With partial fill insulation it would be necessary to leave a 40mm air cavity so the overall width of your cavity is going to be 180mm or just over 7 inches. I would be concerned about this in a standard cavity wall with 2 conc. block leafs.


----------



## Carpenter (21 Feb 2007)

Whatever product you go for ensure it has a current IAB cert ensuring it is suitable for use in our climate.  Extra large cavities will require special care and attention with regarding to wall ties, lintols, cills and DPC treatment!


----------



## tufty1 (21 Feb 2007)

Is not the whole point of a cavity to provide insulation (using a board) and prevent moisture passing from the outer leaf into the innner leaf? Cavity ties have a little knot or dip in them so any water passing along the tie will drip off.

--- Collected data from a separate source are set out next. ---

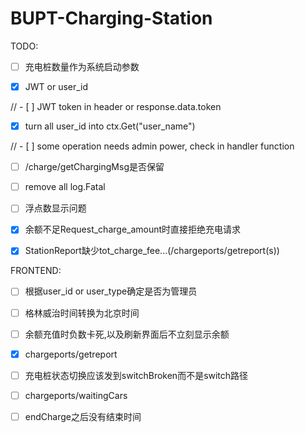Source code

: # BUPT-Charging-Station

TODO:

- [ ] 充电桩数量作为系统启动参数

- [x] JWT or user_id

// - [ ] JWT token in header or response.data.token

- [x] turn all user_id into ctx.Get("user_name")

// - [ ] some operation needs admin power, check in handler function

- [ ] /charge/getChargingMsg是否保留

- [ ] remove all log.Fatal

- [ ] 浮点数显示问题

- [x] 余额不足Request_charge_amount时直接拒绝充电请求

- [x] StationReport缺少tot_charge_fee...(/chargeports/getreport(s))

FRONTEND:

- [ ] 根据user_id or user_type确定是否为管理员

- [ ] 格林威治时间转换为北京时间

- [ ] 余额充值时负数卡死,以及刷新界面后不立刻显示余额

- [x] chargeports/getreport

- [ ] 充电桩状态切换应该发到switchBroken而不是switch路径

- [ ] chargeports/waitingCars

- [ ] endCharge之后没有结束时间
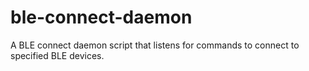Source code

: # ble-connect-daemon
A BLE connect daemon script that listens for commands to connect to specified BLE devices.
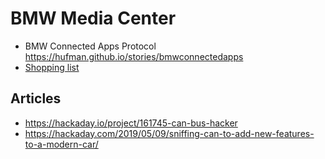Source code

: # BMW Media Center

- BMW Connected Apps Protocol <https://hufman.github.io/stories/bmwconnectedapps>
- [Shopping list](ShoppingList.md)

## Articles

- <https://hackaday.io/project/161745-can-bus-hacker>
- <https://hackaday.com/2019/05/09/sniffing-can-to-add-new-features-to-a-modern-car/>
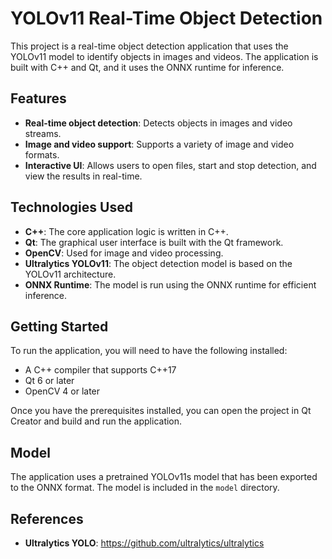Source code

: # YOLOv11 Real-Time Object Detection

This project is a real-time object detection application that uses the YOLOv11 model to identify objects in images and videos. The application is built with C++ and Qt, and it uses the ONNX runtime for inference.

## Features

*   **Real-time object detection**: Detects objects in images and video streams.
*   **Image and video support**: Supports a variety of image and video formats.
*   **Interactive UI**: Allows users to open files, start and stop detection, and view the results in real-time.

## Technologies Used

*   **C++**: The core application logic is written in C++.
*   **Qt**: The graphical user interface is built with the Qt framework.
*   **OpenCV**: Used for image and video processing.
*   **Ultralytics YOLOv11**: The object detection model is based on the YOLOv11 architecture.
*   **ONNX Runtime**: The model is run using the ONNX runtime for efficient inference.

## Getting Started

To run the application, you will need to have the following installed:

*   A C++ compiler that supports C++17
*   Qt 6 or later
*   OpenCV 4 or later

Once you have the prerequisites installed, you can open the project in Qt Creator and build and run the application.

## Model

The application uses a pretrained YOLOv11s model that has been exported to the ONNX format. The model is included in the `model` directory.

## References

*   **Ultralytics YOLO**: https://github.com/ultralytics/ultralytics

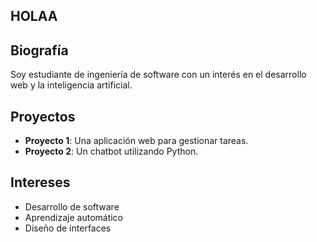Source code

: <h2>HOLAA</h2>

## Biografía
Soy estudiante de ingeniería de software con un interés en el desarrollo web y la inteligencia artificial.

## Proyectos
- **Proyecto 1**: Una aplicación web para gestionar tareas.
- **Proyecto 2**: Un chatbot utilizando Python.

## Intereses
- Desarrollo de software
- Aprendizaje automático
- Diseño de interfaces
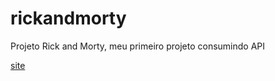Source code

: # rickandmorty
 Projeto Rick and Morty, meu primeiro projeto consumindo API

<a href="index.html">site</a>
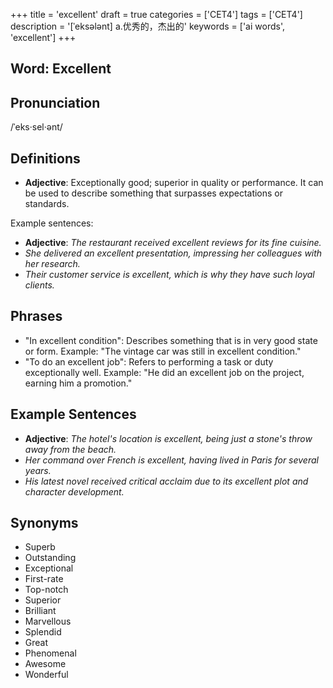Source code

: +++
title = 'excellent'
draft = true
categories = ['CET4']
tags = ['CET4']
description = '[ˈeksələnt] a.优秀的，杰出的'
keywords = ['ai words', 'excellent']
+++

## Word: Excellent

## Pronunciation
/ˈeks·sel·ənt/

## Definitions
- **Adjective**: Exceptionally good; superior in quality or performance. It can be used to describe something that surpasses expectations or standards. 

Example sentences:
- **Adjective**: _The restaurant received excellent reviews for its fine cuisine._
- _She delivered an excellent presentation, impressing her colleagues with her research._
- _Their customer service is excellent, which is why they have such loyal clients._

## Phrases
- "In excellent condition": Describes something that is in very good state or form. Example: "The vintage car was still in excellent condition."
- "To do an excellent job": Refers to performing a task or duty exceptionally well. Example: "He did an excellent job on the project, earning him a promotion."
  
## Example Sentences
- **Adjective**: _The hotel's location is excellent, being just a stone's throw away from the beach._
- _Her command over French is excellent, having lived in Paris for several years._
- _His latest novel received critical acclaim due to its excellent plot and character development._

## Synonyms
- Superb
- Outstanding
- Exceptional
- First-rate
- Top-notch
- Superior
- Brilliant
- Marvellous
- Splendid
- Great
- Phenomenal
- Awesome
- Wonderful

By filling the cavity with these beads you are now providing a perfect route for water to pass to the inner wall! 
I have always been told to stay well away from these cavity filling companies as its basically a con! Much better to dry line your walls internally.


----------



## PaddyH (21 Feb 2007)

My builder filled the cavity and both the builder and I regret he did it - we've had alot of problem with damp - builder filled the cavity in 2 other houses and said he had same problem - also spoke to another builder last week who said that cavity filling was not a good method - he also said that it was important to keep the cavity air tight - as whatever inches of air were left after the insulation board would help the insulate the house - if the air was moving - it would not help.


----------



## Carpenter (21 Feb 2007)

There are some conflicting views on full vs. partial cavity insulation.  Most full cavity fill products (including blown bead etc) are only suitable for buildings of limited height in certain exposure conditions (generally best avoided in coastal regions or in buildings more than 3 storeys in height).  Using full fill is not a good idea where the external wall is brickwork- brick is (relatively) porous by nature and this coupled with the many mortar joints provide a ready path for wind driven moisture to penetrate a building cavity like the cavity in cavity wall construction.  For this reason alone it is wise to have some residual cavity as opposed to full fill insulation.  Rendered blockwork (particularly dry dashed finishes) will resist wind driven moisture (except for the occassional hair line crack) and are at less risk from moisture migrasting across a cavity.  As PaddyH says air movement in the cavity should be minimised where possible- this can cause "thermal looping" which will dramatically affect the performance of your insulation.  This also applies to dry lining- air gaps at board edges must be sealed to prevent "looping".  There are a number of considerations when deciding on the best way to insulate a dwelling (or any other building)- response time, thermal mass, likely use patterns of the dwelling and pay back.  Dry lining is great, it delivers a rapid response time but the thermal mass of the concrete blockwork behind is lost, somewhat....


----------



## sas (21 Feb 2007)

PaddyH said:


> My builder filled the cavity and both the builder and I regret he did it - we've had alot of problem with damp - builder filled the cavity in 2 other houses and said he had same problem - also spoke to another builder last week who said that cavity filling was not a good method - he also said that it was important to keep the cavity air tight - as whatever inches of air were left after the insulation board would help the insulate the house - if the air was moving - it would not help.


 
Would you care to mention what full fill product was used in your home? Something I'm interested in. 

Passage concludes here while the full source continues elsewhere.